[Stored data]
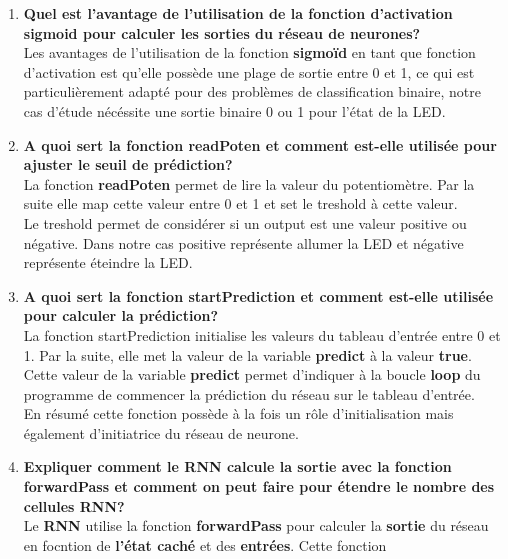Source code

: \documentclass[a4paper, 12pt, openany]{book}
\begin{document}
\begin{enumerate}
  \item {
    \textbf{Quel est l'avantage de l'utilisation de la fonction d'activation sigmoid pour calculer les sorties du réseau de neurones?}\vspace{0.2cm}\\
    Les avantages de l'utilisation de la fonction \textbf{sigmoïd} en tant que fonction d'activation est qu'elle possède une plage de sortie entre 0 et 1, ce 
    qui est particulièrement adapté pour des problèmes de classification binaire, notre cas d'étude nécéssite une sortie binaire 0 ou 1 pour l'état de la LED.\@
  } \\
  \item {
    \textbf{A quoi sert la fonction readPoten et comment est-elle utilisée pour ajuster le seuil de prédiction?} \vspace{0.2cm}\\
    La fonction \textbf{readPoten} permet de lire la valeur du potentiomètre. Par la suite elle map cette valeur entre 0 et 1 et set le treshold à cette valeur.\\
    Le treshold permet de considérer si un output est une valeur positive ou négative. Dans notre cas positive représente allumer la LED et négative représente éteindre la LED.\@
  } \\\newpage
  \item {
    \textbf{A quoi sert la fonction startPrediction et comment est-elle utilisée pour calculer la prédiction?} \vspace{0.2cm}\\
    La fonction startPrediction initialise les valeurs du tableau d'entrée entre 0 et 1. Par la suite, elle met la valeur de la variable \textbf{predict} à la valeur \textbf{true}.
    Cette valeur de la variable \textbf{predict} permet d'indiquer à la boucle \textbf{loop} du programme de commencer la prédiction du réseau sur le tableau d'entrée.\\
    En résumé cette fonction possède à la fois un rôle d'initialisation mais également d'initiatrice du réseau de neurone.
  } \\
  \item {
    \textbf{Expliquer comment le RNN calcule la sortie avec la fonction forwardPass et comment on peut faire pour étendre le nombre des cellules RNN?} \vspace{0.2cm}\\
    Le \textbf{RNN} utilise la fonction \textbf{forwardPass} pour calculer la \textbf{sortie} du réseau en focntion de \textbf{l'état caché} et des \textbf{entrées}. Cette fonction 
}
\end{enumerate}
\end{document}
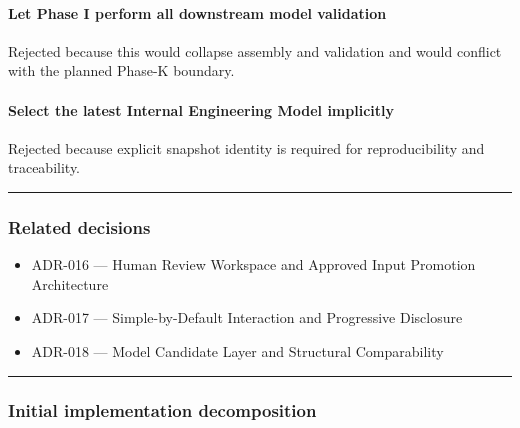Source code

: \hypertarget{let-phase-i-perform-all-downstream-model-validation}{%
\paragraph{Let Phase I perform all downstream model validation}\label{let-phase-i-perform-all-downstream-model-validation}}

Rejected because this would collapse assembly and validation and would conflict with the planned Phase-K boundary.

\hypertarget{select-the-latest-internal-engineering-model-implicitly}{%
\paragraph{Select the latest Internal Engineering Model implicitly}\label{select-the-latest-internal-engineering-model-implicitly}}

Rejected because explicit snapshot identity is required for reproducibility and traceability.

\begin{center}\rule{0.5\linewidth}{0.5pt}\end{center}

\hypertarget{related-decisions-1}{%
\subsubsection{Related decisions}\label{related-decisions-1}}

\begin{itemize}
\tightlist
\item
  ADR-016 --- Human Review Workspace and Approved Input Promotion Architecture
\item
  ADR-017 --- Simple-by-Default Interaction and Progressive Disclosure
\item
  ADR-018 --- Model Candidate Layer and Structural Comparability
\end{itemize}

\begin{center}\rule{0.5\linewidth}{0.5pt}\end{center}

\hypertarget{initial-implementation-decomposition}{%
\subsubsection{Initial implementation decomposition}\label{initial-implementation-decomposition}}

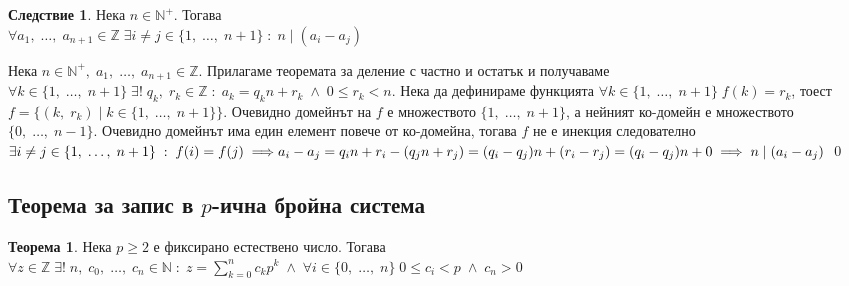 \documentclass[a4paper, 12pt, oneside]{article}
\theoremstyle{definition}
\newtheorem{theorem}{Теорема}
\newtheorem{corollary}{Следствие}
\renewenvironment{proof}{\noindent{\bf Доказателство.}\hspace*{1em}}{\qed\par}
\newcommand{\Z}{\mathbb{Z}}
\newcommand{\N}{\mathbb{N}}
\begin{document}
\begin{corollary}
    Нека $n \in \N^+$. Тогава \\
    $\forall a_1, \; \dots, \; a_{n + 1} \in \Z \; \exists i \neq j \in \{1, \; \dots, \; n + 1\} \; : \; n \; | \; (a_i - a_j)$
\end{corollary}

\begin{proof}
    Нека $n \in \N^+, \; a_1, \; \dots, \; a_{n + 1} \in \Z$. Прилагаме теоремата за деление с частно и остатък и получаваме \\
    $\forall k \in \{1, \; \dots, \; n + 1\} \; \exists! \; q_k, \; r_k \in \Z \; : \; a_k = q_kn + r_k \; \land \; 0 \leq r_k < n$.
    Нека да дефинираме функцията $\forall k \in \{1, \; \dots, \; n + 1\} \; f(k) = r_k$, тоест \\
    $f = \{(k, \; r_k) \; | \; k \in \{1, \; \dots, \; n + 1\}\}$. Очевидно домейнът на $f$ е множеството
    $\{1, \; \dots, \; n + 1\}$, а нейният ко-домейн е множеството $\{0, \; \dots, \; n - 1\}$. Очевидно домейнът
    има един елемент повече от ко-домейна, тогава $f$ не е инекция следователно $\exists i \neq j \in \{1, \; \dots, \; n + 1\} \; : \; f(i) = f(j) \implies \\
    a_i - a_j = q_in + r_i - (q_jn + r_j) = (q_i - q_j)n + (r_i - r_j) = (q_i - q_j)n + 0 \implies n \mid (a_i - a_j)$
\end{proof}

\subsection{Теорема за запис в $p$-ична бройна система}

\begin{theorem}
    Нека $p \geq 2$ е фиксирано естествено число. Тогава \\
    $\forall z \in \Z \; \exists! \; n, \; c_0, \; \dots, \; c_n \in \N \; : \;
    z = \displaystyle\sum_{k = 0}^n c_k p^k \; \land \; \forall i \in \{0, \; \dots, \; n\} \; 0 \leq c_i < p \; \land \; c_n > 0$
\end{theorem}
\end{document}
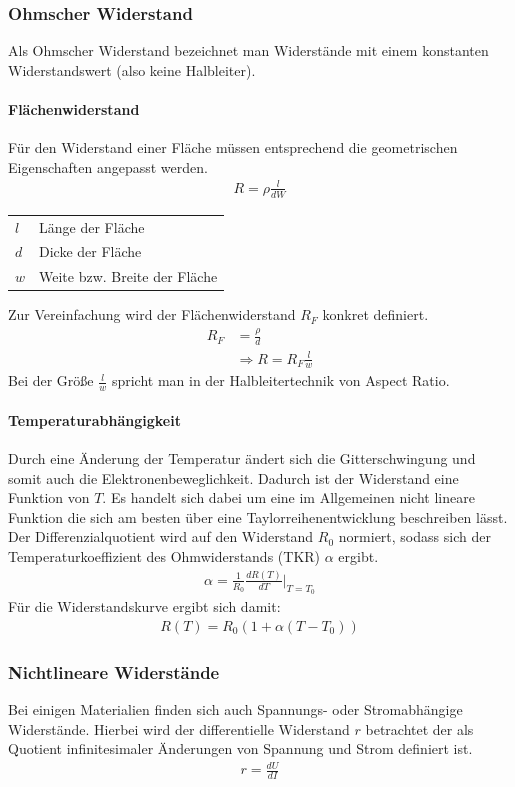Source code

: \documentclass[12pt,a4paper]{article}%
\numberwithin{equation}{section}
\newcommand{\subsubsubsection}{\paragraph}
\begin{document}
\subsubsection{Ohmscher Widerstand}
Als Ohmscher Widerstand bezeichnet man Widerstände mit einem konstanten Widerstandswert (also keine Halbleiter). 
\subsubsubsection{Flächenwiderstand}
Für den Widerstand einer Fläche müssen entsprechend die geometrischen Eigenschaften angepasst werden.
\begin{align}
R = \rho \frac{l}{dW}
\end{align}
\begin{tabular}{p{1cm} p{13.5cm}}
$l$ & Länge der Fläche \\
$d$ & Dicke der Fläche \\
$w$ & Weite bzw. Breite der Fläche\\
\end{tabular} 
\newline
\newline
Zur Vereinfachung wird der Flächenwiderstand $R_F$ konkret definiert.
\begin{align}
R_F &= \frac{\rho}{d} \\
&\Rightarrow R = R_F \frac{l}{w}
\end{align}
Bei der Größe $\frac{l}{w}$ spricht man in der Halbleitertechnik von Aspect Ratio.

\subsubsubsection{Temperaturabhängigkeit}
Durch eine Änderung der Temperatur ändert sich die Gitterschwingung und somit auch die Elektronenbeweglichkeit. Dadurch ist der Widerstand eine Funktion von $T$. Es handelt sich dabei um eine im Allgemeinen nicht lineare Funktion die sich am besten über eine Taylorreihenentwicklung beschreiben lässt. Der Differenzialquotient wird auf den Widerstand $R_0$ normiert, sodass sich der Temperaturkoeffizient des Ohmwiderstands (TKR) $\alpha$ ergibt.
\begin{align}
\alpha = \frac{1}{R_0} \frac{dR(T)}{dT} \Big|_{T=T_0}
\end{align}
Für die Widerstandskurve ergibt sich damit:
\begin{align}
R(T) = R_0 (1+\alpha (T-T_0))
\end{align}
\subsubsection{Nichtlineare Widerstände}
Bei einigen Materialien finden sich auch Spannungs- oder Stromabhängige Widerstände. Hierbei wird der differentielle Widerstand  $r$ betrachtet der als Quotient infinitesimaler Änderungen von Spannung und Strom definiert ist.
\begin{align}
r = \frac{dU}{dI}
\end{align}
\end{document}

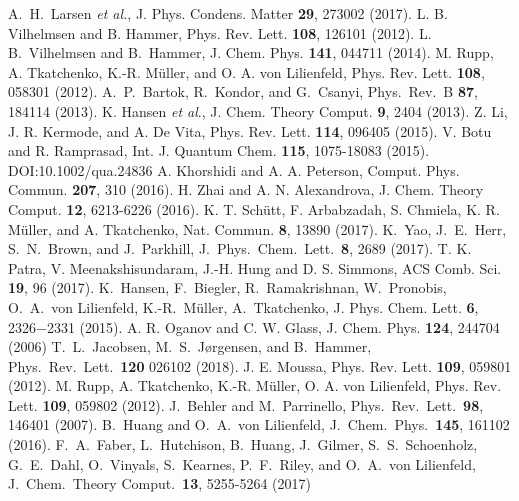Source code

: \documentclass[aip,amsmath,amssymb,reprint]{revtex4-1}
\begin{document}
\begin{thebibliography}{12}
A.\ H.\ Larsen \textit{et al.}, J. Phys. Condens. Matter \textbf{29}, 273002 (2017).
L. B. Vilhelmsen and B. Hammer, Phys. Rev. Lett. \textbf{108}, 126101 (2012).
L. B.\ Vilhelmsen and B.\ Hammer, J. Chem. Phys. \textbf{141}, 044711 (2014).
 M. Rupp, A. Tkatchenko, K.-R. M\"{u}ller, and O. A. von Lilienfeld, Phys. Rev. Lett. \textbf{108}, 058301 (2012). 
 A.\ P.\ Bartok, R.\ Kondor, and G.\ Csanyi, Phys.\ Rev.\ B \textbf{87}, 184114 (2013).
K. Hansen \textit{et al}., J. Chem. Theory Comput. \textbf{9}, 2404 (2013).
Z. Li, J. R. Kermode, and A. De Vita, Phys. Rev. Lett. \textbf{114}, 096405 (2015).	
 V. Botu and R. Ramprasad, Int. J. Quantum Chem. \textbf{115}, 1075-18083 (2015). DOI:10.1002/qua.24836 
A. Khorshidi and A. A. Peterson, Comput. Phys. Commun. \textbf{207}, 310 (2016).
H. Zhai and A. N. Alexandrova, J. Chem. Theory Comput. \textbf{12}, 6213-6226 (2016).
K. T. Sch\"{u}tt, F. Arbabzadah, S. Chmiela, K. R. M\"{u}ller, and A. Tkatchenko, Nat. Commun. \textbf{8}, 13890 (2017).
K.\ Yao, J.\ E.\ Herr, S.\ N.\ Brown, and J.\ Parkhill, J.\ Phys.\ Chem.\ Lett.\ \textbf{8}, 2689 (2017).
T. K. Patra, V. Meenakshisundaram, J.-H. Hung and D. S. Simmons, ACS Comb. Sci. \textbf{19}, 96 (2017).
K.\ Hansen, F.\ Biegler, R.\ Ramakrishnan, W.\ Pronobis, O.\ A.\ von Lilienfeld, K.-R.\ M{\"u}ller, A.\ Tkatchenko, J. Phys. Chem. Lett. \textbf{6}, 2326−2331 (2015).
A. R. Oganov and C. W. Glass, J. Chem. Phys. \textbf{124}, 244704 (2006)
T.\ L.\ Jacobsen, M.\ S.\ J{\o}rgensen, and B.\ Hammer, Phys.\ Rev.\ Lett.\ \textbf{120} 026102 (2018).
 J. E. Moussa, Phys. Rev. Lett. \textbf{109}, 059801 (2012).
M. Rupp, A. Tkatchenko, K.-R. M{\"u}ller, O. A. von Lilienfeld, Phys. Rev. Lett. \textbf{109}, 059802 (2012).
J.\ Behler and M.\ Parrinello, Phys.\ Rev.\ Lett.\ \textbf{98}, 146401 (2007).
B.\ Huang and O.\ A.\ von Lilienfeld, J.\ Chem.\ Phys.\ \textbf{145}, 161102 (2016).
F.\ A.\ Faber, L.\ Hutchison, B.\ Huang, J.\ Gilmer, S.\ S.\ Schoenholz, G.\ E.\ Dahl, O.\ Vinyals, S.\ Kearnes, P.\ F.\ Riley, and O.\ A.\ von Lilienfeld, J.\ Chem.\ Theory Comput.\ \textbf{13}, 5255-5264 (2017)

\end{thebibliography}
\end{document}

--- Action item ---
Among the lines of the entries, count those containing the string "Rejected" and give only the number.

--- Output of the exercise ---
2